La pratique du swap est souvent l’apanage des préparateurs, mais parfois elle est de l’initiative des constructeurs. C’est le cas du concept V12 Vantage RS, présenté en 2007 par Aston Martin. Il s’agit d’une V8 Vantage, modèle le plus petit de la gamme (moins de 4,40 m), dont le 8 cylindres cède la place à un V12 6.0 de plus de 600 ch. Deux ans plus tard, la marque franchit le pas et commercialise cet engin à part. La V12 Vantage de série reçoit tel quel le V12 5.9 de 517 ch et 58 mkg de la DBS. Un bloc rentré au chausse-pied dans l’élégante Britannique mais, étonnamment, aucune adaptation majeure n’a été nécessaire.
Pour évacuer efficacement les calories, le capot désormais bombé est percé de multiples aérations. Les jupes latérales deviennent plus saillantes, une lame carbone apparaît à l’avant, et le becquet de coffre est allongé afin d’apporter plus d’appui. Pour ne pas dégrader l’aérodynamique, la caisse est abaissée de 15 mm. Avec la greffe d’un si gros coeur, apportant une charge supplémentaire de 100 kg, on aurait pu penser que la répartition des masses serait déséquilibrée. Mais grâce à l’implantation reculée du bloc et au rejet de la boîte mécanique sur le train arrière selon le schéma transaxle, la répartition du poids avant/arrière est de 51/49 %, contre 49/51 % pour la V8 Vantage. La petite Aston affiche ainsi un comportement remarquablement équilibré. Si la direction se montre un peu lourde compte tenu du monument mécanique qui appuie sur le train avant, il n’existe pas l’ombre d’un sous-virage et le nez ne manque jamais la corde, tandis que l’arrière se place gentiment. Ce comportement exceptionnel est le fruit du gros travail des ingénieurs sur les trains roulants. Outre l’abaissement, les ressorts sont affermis de 45 % et le diamètre des barres antiroulis est majoré de 15 % à l’avant et de 75 % à l’arrière. L’amortissement avoue cependant ses limites sur routes bosselées, où l’auto rebondit plus qu’elle ne filtre.
Brutale
Pour en revenir au comportement, celui-ci est également conditionné par les semi-slicks à gomme tendre Pirelli PZero Corsa dont le grip est phénoménal. Revers de la médaille, les réactions sont brutales lorsque l’on outrepasse les limites, et l’autobloquant mécanique costaud accentue le phénomène. Ce tempérament revêche fait tout le charme de l’engin, qui sait tout de même se montrer docile en conduite coulée.

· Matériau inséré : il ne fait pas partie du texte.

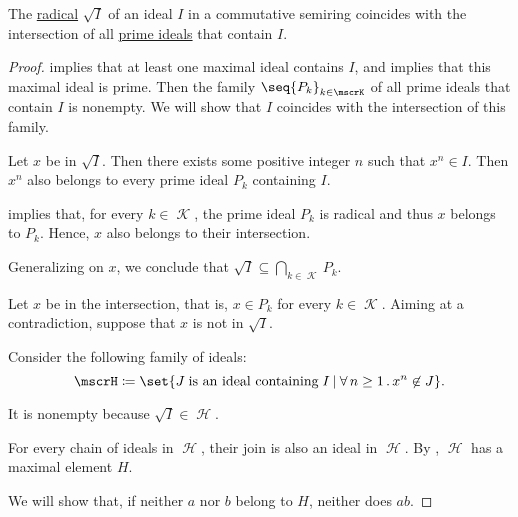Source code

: \begin{proposition}\label{thm:radical_ideal_is_intersection}
  The \hyperref[def:radical_of_ideal]{radical} \( \sqrt I \) of an ideal \( I \) in a commutative semiring coincides with the intersection of all \hyperref[def:semiring_ideal/prime]{prime ideals} that contain \( I \).
\end{proposition}
\begin{proof}
    implies that at least one maximal ideal contains \( I \), and  implies that this maximal ideal is prime. Then the family \( \seq{ P_k }_{k \in \mscrK} \) of all prime ideals that contain \( I \) is nonempty. We will show that \( I \) coincides with the intersection of this family.

   Let \( x \) be in \( \sqrt I \). Then there exists some positive integer \( n \) such that \( x^n \in I \). Then \( x^n \) also belongs to every prime ideal \( P_k \) containing \( I \).

   implies that, for every \( k \in \mscrK \), the prime ideal \( P_k \) is radical and thus \( x \) belongs to \( P_k \). Hence, \( x \) also belongs to their intersection.

  Generalizing on \( x \), we conclude that \( \sqrt I \subseteq \bigcap_{k \in \mscrK} P_k \).

   Let \( x \) be in the intersection, that is, \( x \in P_k \) for every \( k \in \mscrK \). Aiming at a contradiction, suppose that \( x \) is not in \( \sqrt I \).

  Consider the following family of ideals:
  \begin{equation*}
    \mscrH \coloneqq \set{ J \T{is an ideal containing} I \given \qforall {n \geq 1} x^n \not\in J }.
  \end{equation*}

  It is nonempty because \( \sqrt I \in \mscrH \).

  For every chain of ideals in \( \mscrH \), their join is also an ideal in \( \mscrH \). By , \( \mscrH \) has a maximal element \( H \).

   We will show that, if neither \( a \) nor \( b \) belong to \( H \), neither does \( ab \).


\end{proof}
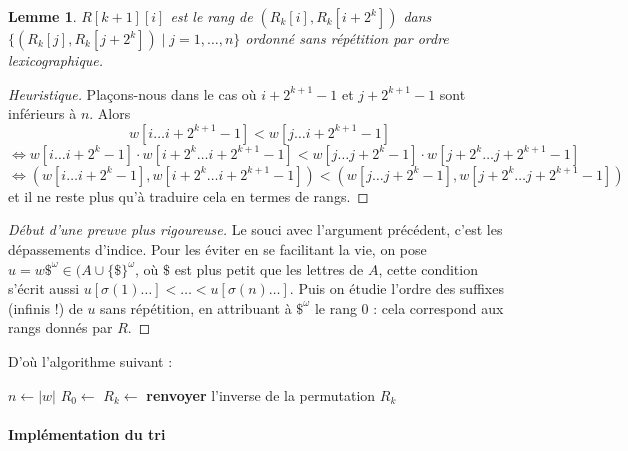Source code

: \documentclass[a4paper, 11pt]{article}
\newtheorem*{lemma}{Lemme}
\begin{document}
\begin{lemma}
  $R[k+1][i]$ est le rang de $(R_k[i], R_k[i+2^k])$ dans $\{ (R_k[j],
  R_k[j+2^k]) \mid j = 1, \ldots, n \}$ ordonné sans répétition par ordre
  lexicographique.
\end{lemma}

\begin{proof}[Heuristique]
  Plaçons-nous dans le cas où $i + 2^{k+1} - 1$ et $j + 2^{k+1} - 1$ sont
  inférieurs à $n$. Alors
  \[ w[i \ldots i + 2^{k+1} - 1] < w[j \ldots i + 2^{k+1} - 1] \]
\[    \Leftrightarrow
    w[i \ldots i + 2^{k} - 1] \cdot w[i + 2^k \ldots i + 2^{k+1} - 1] <
    w[j \ldots j + 2^{k} - 1] \cdot w[j + 2^k \ldots j + 2^{k+1} - 1]
  \]
\[  \Leftrightarrow
    (w[i \ldots i + 2^{k} - 1], w[i + 2^k \ldots i + 2^{k+1} - 1]) <
    (w[j \ldots j + 2^{k} - 1], w[j + 2^k \ldots j + 2^{k+1} - 1])
  \]
  et il ne reste plus qu'à traduire cela en termes de rangs.
\end{proof}

\begin{proof}[Début d'une preuve plus rigoureuse]
  Le souci avec l'argument précédent, c'est les dépassements d'indice. Pour les
  éviter en se facilitant la vie, on pose $u = w\$^\omega \in (A \cup
  \{\$\}^\omega$, où $ \$ $ est plus petit que les lettres de $A$, cette
  condition s'écrit aussi $u[\sigma(1)\ldots] < \ldots < u[\sigma(n)\ldots]$.
  Puis on étudie l'ordre des suffixes (infinis !) de $u$ sans répétition, en
  attribuant à $\$^\omega$ le rang 0 : cela correspond aux rangs donnés par $R$.
\end{proof}

\newpage

D'où l'algorithme suivant :
\begin{algorithm}
\begin{algorithmic}
  \State $n \gets |w|$
  \State $R_0 \gets $ 
  \State $R_k \gets $ 
  \EndFor
  \State \textbf{renvoyer} l'inverse de la permutation $R_k$
  \EndProcedure
\end{algorithmic}
\end{algorithm}

\paragraph{Implémentation du tri}
\end{document}
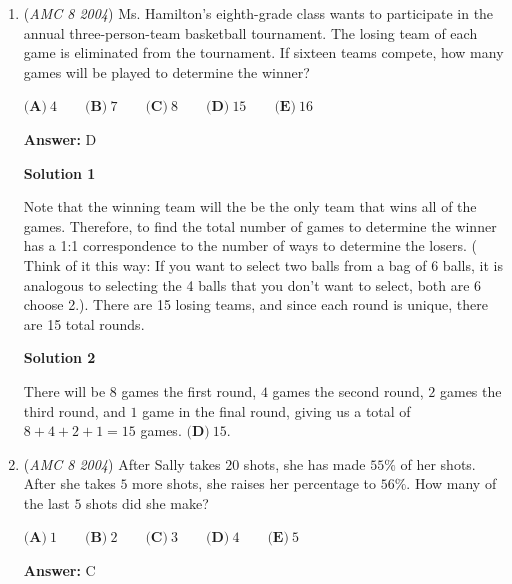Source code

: \begin{enumerate}
 



\textbf{Solution 2}

We can choose $3$ people by eliminating one from a set of $4$ one at a time and the other three get selected. There are $4$ ways to remove a person from a group of four (without considering order), so there are $\boxed{\textbf{(B)}\ 4}$ ways to choose three people, where order doesn't matter.

 


	\item (\textit{AMC 8 2004}) Ms. Hamilton's eighth-grade class wants to participate in the annual three-person-team basketball tournament. The losing team of each game is eliminated from the tournament. If sixteen teams compete, how many games will be played to determine the winner?


 $\textbf{(A)}\ 4\qquad\textbf{(B)}\ 7\qquad\textbf{(C)}\ 8\qquad\textbf{(D)}\ 15\qquad\textbf{(E)}\ 16$

 \textbf{Answer: }D



\textbf{Solution 1}

Note that the winning team will the be the only team that wins all of the games. Therefore, to find the total number of games to determine the winner has a 1:1 correspondence to the number of ways to determine the losers. ( Think of it this way: If you want to select two balls from a bag of 6 balls, it is analogous to selecting the 4 balls that you don't want to select, both are 6 choose 2.). There are 15 losing teams, and since each round is unique, there are 15 total rounds. 

 



\textbf{Solution 2}

There will be $8$ games the first round, $4$ games the second round, $2$ games the third round, and $1$ game in the final round, giving us a total of $8+4+2+1=15$ games. $\boxed{\textbf{(D)}\ 15}$.

 


	\item (\textit{AMC 8 2004}) After Sally takes $20$ shots, she has made $55\%$ of her shots. After she takes $5$ more shots, she raises her percentage to $56\%$. How many of the last $5$ shots did she make?


 $\textbf{(A)}\ 1\qquad\textbf{(B)}\ 2\qquad\textbf{(C)}\ 3\qquad\textbf{(D)}\ 4\qquad\textbf{(E)}\ 5$

 \textbf{Answer: }C




\end{enumerate}
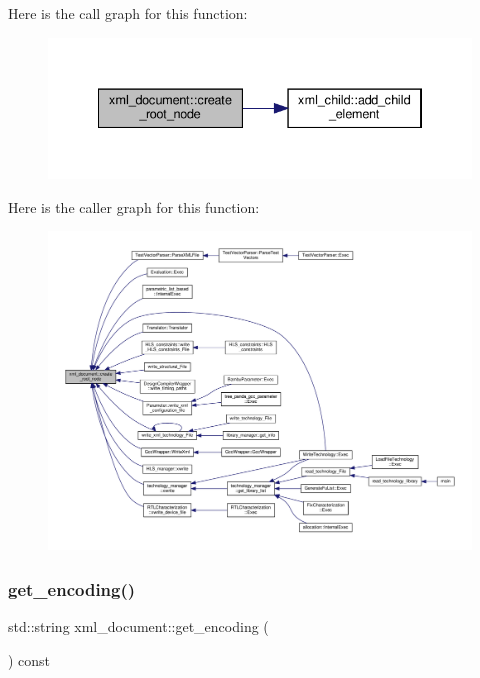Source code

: Here is the call graph for this function\+:
\nopagebreak
\begin{figure}[H]
\begin{center}
\leavevmode
\includegraphics[width=334pt]{d8/dee/classxml__document_affb3c5eca511533f87419fdcd4539cc7_cgraph}
\end{center}
\end{figure}
Here is the caller graph for this function\+:
\nopagebreak
\begin{figure}[H]
\begin{center}
\leavevmode
\includegraphics[width=350pt]{d8/dee/classxml__document_affb3c5eca511533f87419fdcd4539cc7_icgraph}
\end{center}
\end{figure}
\mbox{\label{classxml__document_add2110c6e02cc44713278c07811cb07d}} 
\subsubsection{\texorpdfstring{get\+\_\+encoding()}{get\_encoding()}}
{\footnotesize\ttfamily std\+::string xml\+\_\+document\+::get\+\_\+encoding (\begin{DoxyParamCaption}{ }\end{DoxyParamCaption}) const\hspace{0.3cm}{\ttfamily [inline]}}

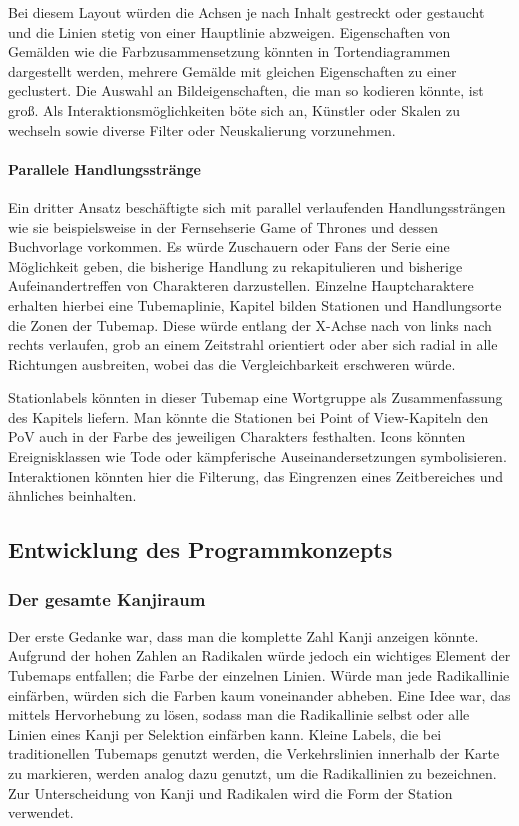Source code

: Bei diesem Layout würden die Achsen je nach Inhalt gestreckt oder gestaucht und die Linien stetig von einer Hauptlinie abzweigen. Eigenschaften von Gemälden wie die Farbzusammensetzung könnten in Tortendiagrammen dargestellt werden, mehrere Gemälde mit gleichen Eigenschaften zu einer geclustert. Die Auswahl an Bildeigenschaften, die man so kodieren könnte, ist groß. Als Interaktionsmöglichkeiten böte sich an, Künstler oder Skalen zu wechseln sowie diverse Filter oder Neuskalierung vorzunehmen. 

\paragraph{Parallele Handlungsstränge}
Ein dritter Ansatz beschäftigte sich mit parallel verlaufenden Handlungssträngen wie sie beispielsweise in der Fernsehserie Game of Thrones und dessen Buchvorlage vorkommen. Es würde Zuschauern oder Fans der Serie eine Möglichkeit geben, die bisherige Handlung zu rekapitulieren und bisherige Aufeinandertreffen von Charakteren darzustellen. Einzelne Hauptcharaktere erhalten hierbei eine Tubemaplinie, Kapitel bilden Stationen und Handlungsorte die Zonen der Tubemap. Diese würde entlang der X-Achse nach von links nach rechts verlaufen, grob an einem Zeitstrahl orientiert oder aber sich radial in alle Richtungen ausbreiten, wobei das die Vergleichbarkeit erschweren würde.

Stationlabels könnten in dieser Tubemap eine Wortgruppe als Zusammenfassung des Kapitels liefern. Man könnte die Stationen bei Point of View-Kapiteln den PoV auch in der Farbe des jeweiligen Charakters festhalten. Icons könnten Ereignisklassen wie Tode oder kämpferische Auseinandersetzungen symbolisieren. Interaktionen könnten hier die Filterung, das Eingrenzen eines Zeitbereiches und ähnliches beinhalten. 


\subsection{Entwicklung des Programmkonzepts}
\subsubsection{Der gesamte Kanjiraum}
Der erste Gedanke war, dass man die komplette Zahl Kanji anzeigen könnte. Aufgrund der hohen Zahlen an Radikalen würde jedoch ein wichtiges Element der Tubemaps entfallen; die Farbe der einzelnen Linien. Würde man jede Radikallinie einfärben, würden sich die Farben kaum voneinander abheben. Eine Idee war, das mittels Hervorhebung zu lösen, sodass man die Radikallinie selbst oder alle Linien eines Kanji per Selektion einfärben kann. Kleine Labels, die bei traditionellen Tubemaps genutzt werden, die Verkehrslinien innerhalb der Karte zu markieren, werden analog dazu genutzt, um die Radikallinien zu bezeichnen. Zur Unterscheidung von Kanji und Radikalen wird die Form der Station verwendet.


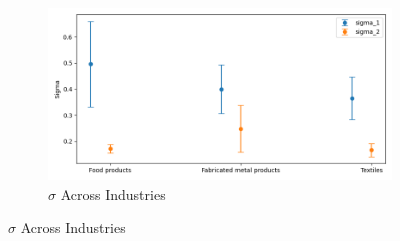 \documentclass{article}
\begin{document}
\begin{figure}[ht!]
\begin{subfigure}[t]{0.32\textwidth}
    \end{subfigure}
    \begin{subfigure}[t]{0.32\textwidth}
        \centering
        \includegraphics[width=\textwidth]{figure/stationary_mixture_sigma_across_industries.png}
        \caption{$\hat\sigma$ Across Industries}
    \end{subfigure}
\end{figure}
\end{document}
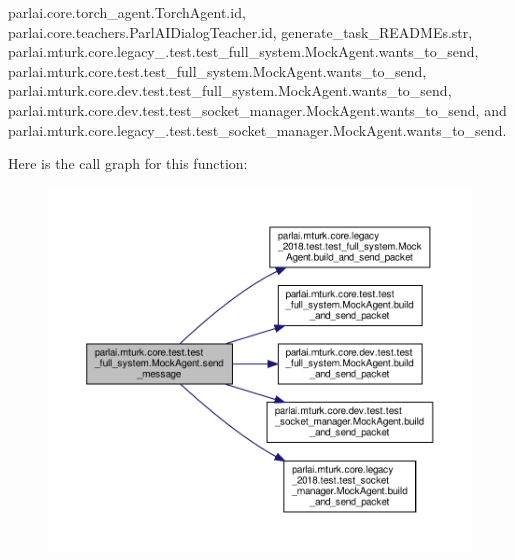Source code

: parlai.\+core.\+torch\+\_\+agent.\+Torch\+Agent.\+id, parlai.\+core.\+teachers.\+Parl\+A\+I\+Dialog\+Teacher.\+id, generate\+\_\+task\+\_\+\+R\+E\+A\+D\+M\+Es.\+str, parlai.\+mturk.\+core.\+legacy\+\_.\+test.\+test\+\_\+full\+\_\+system.\+Mock\+Agent.\+wants\+\_\+to\+\_\+send, parlai.\+mturk.\+core.\+test.\+test\+\_\+full\+\_\+system.\+Mock\+Agent.\+wants\+\_\+to\+\_\+send, parlai.\+mturk.\+core.\+dev.\+test.\+test\+\_\+full\+\_\+system.\+Mock\+Agent.\+wants\+\_\+to\+\_\+send, parlai.\+mturk.\+core.\+dev.\+test.\+test\+\_\+socket\+\_\+manager.\+Mock\+Agent.\+wants\+\_\+to\+\_\+send, and parlai.\+mturk.\+core.\+legacy\+\_.\+test.\+test\+\_\+socket\+\_\+manager.\+Mock\+Agent.\+wants\+\_\+to\+\_\+send.

Here is the call graph for this function\+:
\nopagebreak
\begin{figure}[H]
\begin{center}
\leavevmode
\includegraphics[width=350pt]{classparlai_1_1mturk_1_1core_1_1test_1_1test__full__system_1_1MockAgent_a6eaaac34d4b7644c88bab53eeb12ebb1_cgraph}
\end{center}
\end{figure}
\mbox{\label{classparlai_1_1mturk_1_1core_1_1test_1_1test__full__system_1_1MockAgent_a0a286b82f9e0758cdfabf9b7fb51e6b6}} 
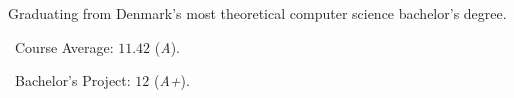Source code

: Graduating from Denmark's most theoretical computer science bachelor's degree.

\medskip

\faFileO\ Course Average: $11.42$ (\emph{A}).

\faFileO\ Bachelor's Project: $12$ (\emph{A+}).

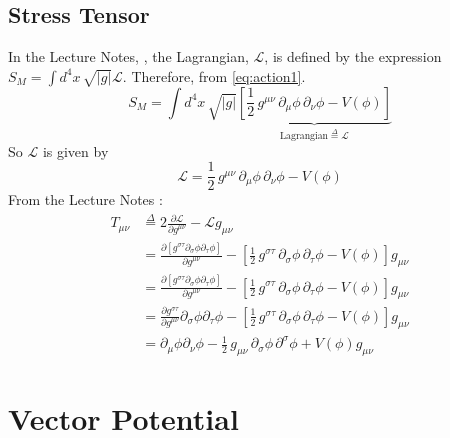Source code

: \documentclass[]{article}
\newcommand{\Lagr}{\mathscr{L}}
\begin{document}
\subsection{Stress Tensor} \label{subseq:StressTensor}
In the Lecture Notes, \cite[Lecture III, Section 3]{akhmedev2016}, the Lagrangian, $\Lagr$, is defined by the expression $S_M = \int d^4x \, \sqrt{|g|} \Lagr$. Therefore, from \ref{eq:action1}. 
\begin{equation}
S_M = \int d^4x \, \sqrt{|g|} \underbrace{\left[\frac12 \, g^{\mu\nu} \, \partial_\mu \phi \, \partial_\nu \phi - V(\phi)\right]}_{\text{Lagrangian}\overset{\Delta}{=}\Lagr}
\end{equation}
So $\Lagr$ is given by
\begin{equation}
\Lagr=\frac12 \, g^{\mu\nu} \, \partial_\mu \phi \, \partial_\nu \phi - V(\phi)
\end{equation}
From the Lecture Notes \cite[(74)]{akhmedev2016}:
\begin{align}
T_{\mu\nu}&\overset{\Delta}{=}2 \frac{\partial \Lagr}{\partial g^{\mu\nu}} - \Lagr g_{\mu\nu} \nonumber \\
&=\frac{\partial [g^{\sigma\tau}\partial_\sigma \phi \partial_\tau \phi]}{\partial g^{\mu\nu}}-[\frac12 \, g^{\sigma\tau} \, \partial_\sigma \phi \, \partial_\tau \phi - V(\phi)] g_{\mu\nu} \nonumber \\
&=\frac{\partial [g^{\sigma\tau}\partial_\sigma \phi \partial_\tau \phi]}{\partial g^{\mu\nu}}-[\frac12 \, g^{\sigma\tau} \, \partial_\sigma \phi \, \partial_\tau \phi - V(\phi)] g_{\mu\nu} \nonumber\\
&=\frac{\partial g^{\sigma\tau}}{\partial g^{\mu\nu}}\partial_\sigma \phi \partial_\tau \phi-[\frac12 \, g^{\sigma\tau} \, \partial_\sigma \phi \, \partial_\tau \phi - V(\phi)] g_{\mu\nu} \nonumber \\
&=\partial_\mu \phi \partial_\nu \phi - \frac12 \, g_{\mu\nu} \, \partial_\sigma \phi \, \partial^\sigma \phi  + V(\phi) g_{\mu\nu} 
\end{align}

\section{Vector Potential}
\end{document}
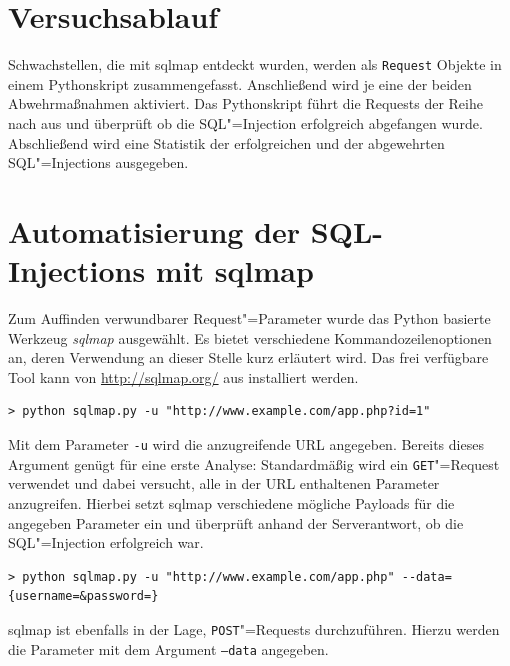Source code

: \section{Versuchsablauf}

Schwachstellen, die mit sqlmap entdeckt wurden, werden als \texttt{Request} Objekte in einem Pythonskript zusammengefasst. Anschließend wird je eine der beiden Abwehrmaßnahmen aktiviert. Das Pythonskript führt die Requests der Reihe nach aus und überprüft ob die SQL"=Injection erfolgreich abgefangen wurde. Abschließend wird eine Statistik der erfolgreichen und der abgewehrten SQL"=Injections ausgegeben.


\section{Automatisierung der SQL-Injections mit sqlmap}

Zum Auffinden verwundbarer Request"=Parameter wurde das Python basierte Werkzeug \emph{sqlmap} ausgewählt. Es bietet verschiedene Kommandozeilenoptionen an, deren Verwendung an dieser Stelle kurz erläutert wird. Das frei verfügbare Tool kann von \url{http://sqlmap.org/} aus installiert werden.

\begin{listing}
\begin{verbatim}
> python sqlmap.py -u "http://www.example.com/app.php?id=1"
\end{verbatim}
\end{listing}

Mit dem Parameter \texttt{-u} wird die anzugreifende URL angegeben. Bereits dieses Argument genügt für eine erste Analyse: Standardmäßig wird ein \texttt{GET}"=Request verwendet und dabei versucht, alle in der URL enthaltenen Parameter anzugreifen. Hierbei setzt sqlmap verschiedene mögliche Payloads für die angegeben Parameter ein und überprüft anhand der Serverantwort, ob die SQL"=Injection erfolgreich war.

\begin{listing}
\begin{verbatim}
> python sqlmap.py -u "http://www.example.com/app.php" --data={username=&password=}
\end{verbatim}
\end{listing}

sqlmap ist ebenfalls in der Lage, \texttt{POST}"=Requests durchzuführen. Hierzu werden die Parameter mit dem Argument \texttt{--data} angegeben.

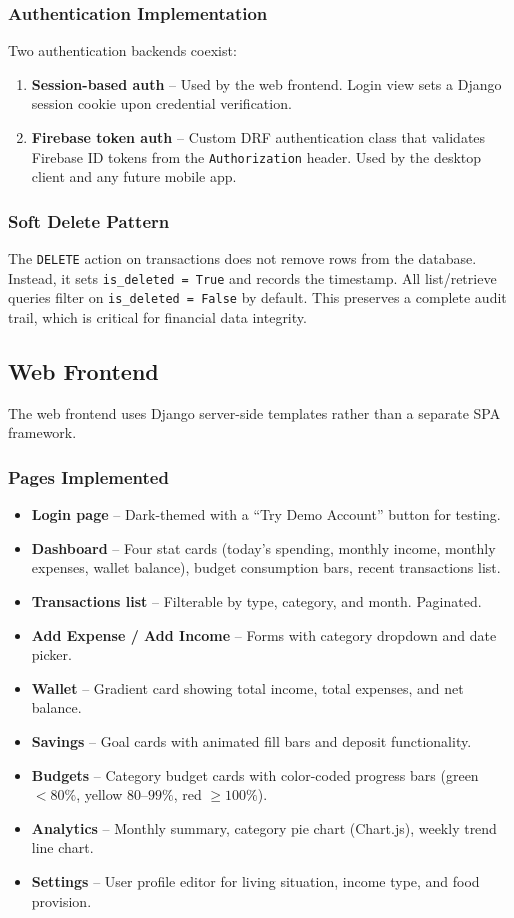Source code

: \documentclass[12pt,a4paper]{article}
\begin{document}
\subsubsection{Authentication Implementation}
Two authentication backends coexist:
\begin{enumerate}
  \item \textbf{Session-based auth} -- Used by the web frontend. Login view sets a Django session cookie upon credential verification.
  \item \textbf{Firebase token auth} -- Custom DRF authentication class that validates Firebase ID tokens from the \texttt{Authorization} header. Used by the desktop client and any future mobile app.
\end{enumerate}

\subsubsection{Soft Delete Pattern}
The \texttt{DELETE} action on transactions does not remove rows from the database.
Instead, it sets \texttt{is\_deleted = True} and records the timestamp.
All list/retrieve queries filter on \texttt{is\_deleted = False} by default.
This preserves a complete audit trail, which is critical for financial data integrity.

\subsection{Web Frontend}

The web frontend uses Django server-side templates rather than a separate SPA framework.

\subsubsection{Pages Implemented}
\begin{itemize}
  \item \textbf{Login page} -- Dark-themed with a ``Try Demo Account'' button for testing.
  \item \textbf{Dashboard} -- Four stat cards (today's spending, monthly income, monthly expenses, wallet balance), budget consumption bars, recent transactions list.
  \item \textbf{Transactions list} -- Filterable by type, category, and month. Paginated.
  \item \textbf{Add Expense / Add Income} -- Forms with category dropdown and date picker.
  \item \textbf{Wallet} -- Gradient card showing total income, total expenses, and net balance.
  \item \textbf{Savings} -- Goal cards with animated fill bars and deposit functionality.
  \item \textbf{Budgets} -- Category budget cards with color-coded progress bars (green $<80\%$, yellow $80$--$99\%$, red $\geq 100\%$).
  \item \textbf{Analytics} -- Monthly summary, category pie chart (Chart.js), weekly trend line chart.
  \item \textbf{Settings} -- User profile editor for living situation, income type, and food provision.
\end{itemize}
\end{document}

Si le châssis est bluffant, la poussée n’est pas aussi franche qu’attendue (similaire à celle de la DBS), et les performances sont relativement décevantes, avec un 1 000 m D.A. en 22’’5 (une 911 GT3 parcourt la même distance en 21’’2) et une Vmax de 305 km/h. En cause notamment un poids conséquent de 1 680 kg (seulement 15 kg de moins que la DBS qui est 34 cm plus longue). On aurait souhaité qu’Aston aille jusqu’au bout du délire en faisait subir un allégement drastique à sa GT, mais l’habitacle est toujours aussi cosy. Seule une cinquantaine de kilos a été grappillée grâce aux freins carbone-céramique très efficaces et endurants (– 12,5 kg), aux jantes forgées (– 5 kg), aux baquets en carbone optionnels (– 17 kg) et aux passages de roues arrière allégés. Autres sujets de (légère) frustration, le manque de rage de la mécanique, qui ne déclenche pas le très grand frisson que l’on pourrait imaginer, et la commande de boîte perfectible. Malgré ces petits désagréments, la V12 Vantage est sans doute l’une des Aston les plus sportives et les plus abouties. Un vrai collector.